Table 1 Performances of the ten methods on high signal quality database
Table 2 Performances of the ten methods on poor signal quality database

For these two databases, compared with these nine QRS detection methods, the new fusion method all reported the best performance. For the high signal quality database, although the fusion method showed the best the detection results, the nine single QRS detectors all had high detection accuracy (all >99%). In this way, considering the computational efficiency, it was no need to use fusion method to pursue a little improvement on the detection accuracy.

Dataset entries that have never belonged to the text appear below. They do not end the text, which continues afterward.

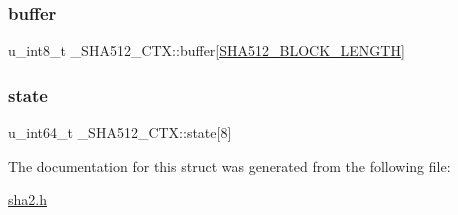 \subsubsection{\texorpdfstring{buffer}{buffer}}
{\footnotesize\ttfamily u\+\_\+int8\+\_\+t \+\_\+\+S\+H\+A512\+\_\+\+C\+T\+X\+::buffer\mbox{[}\mbox{\hyperlink{sha2_8h_a768752124501032a219d4426b2ce3197}{S\+H\+A512\+\_\+\+B\+L\+O\+C\+K\+\_\+\+L\+E\+N\+G\+TH}}\mbox{]}}

\mbox{\label{struct__SHA512__CTX_ad50dd340342510780b1f8d4815df4886}} 
\subsubsection{\texorpdfstring{state}{state}}
{\footnotesize\ttfamily u\+\_\+int64\+\_\+t \+\_\+\+S\+H\+A512\+\_\+\+C\+T\+X\+::state\mbox{[}8\mbox{]}}



The documentation for this struct was generated from the following file\+:\begin{DoxyCompactItemize}
\item 
\mbox{\hyperlink{sha2_8h}{sha2.\+h}}\end{DoxyCompactItemize}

However, for the poor signal quality database, the new fusion method with 200 ms time moving window reported higher detection accuracy (80.43%) compared with the nine single QRS detectors (all <75.5%). Figure 2 shows an example from the recording 1019 in the poor signal quality ECG database. The red crosses represent the reference annotations, and the magenta asterisks represent the detected points of nine single QRS detectors, and the green asterisks represent the detected points of the new fusion method. Different QRS detectors had different robust performance for different noise. This figure illustrates that voting fusion rule could extract the best R wave points from nine QRS detectors detection results, which can improve noise immunity. And the comprehensive post processing technology could eliminate the false detection and search the missed beats, which improves the detection accuracy further. The influence of the time moving window width was not obvious for the high signal quality ECG database. For the poor signal quality ECG database, 200 ms time window showed the best performance.

Fig. 2
figure 2

Example from the recording 1019 in the poor-quality ECG database

4 Conclusion

In this study, a new decision-making fusion method for QRS complexes location based on up to nine QRS detectors were proposed. High and poor ECG signal quality databases were used to analyze the performance of this new method. For these two databases, compared with these nine QRS detection methods, the new fusion method all reported the best performance. Especially for the poor-quality ECG signals, this fusion method with 200 ms time moving window reported higher detection results (F1 = 80.43%), while the best detection accuracy for the single algorithm was only 75.50%.

The proposed fusion method can significantly improve the QRS detection accuracy for the ECG signals with poor signal quality. Thus, it has a potential usefulness in the real-time dynamic ECG monitoring situations.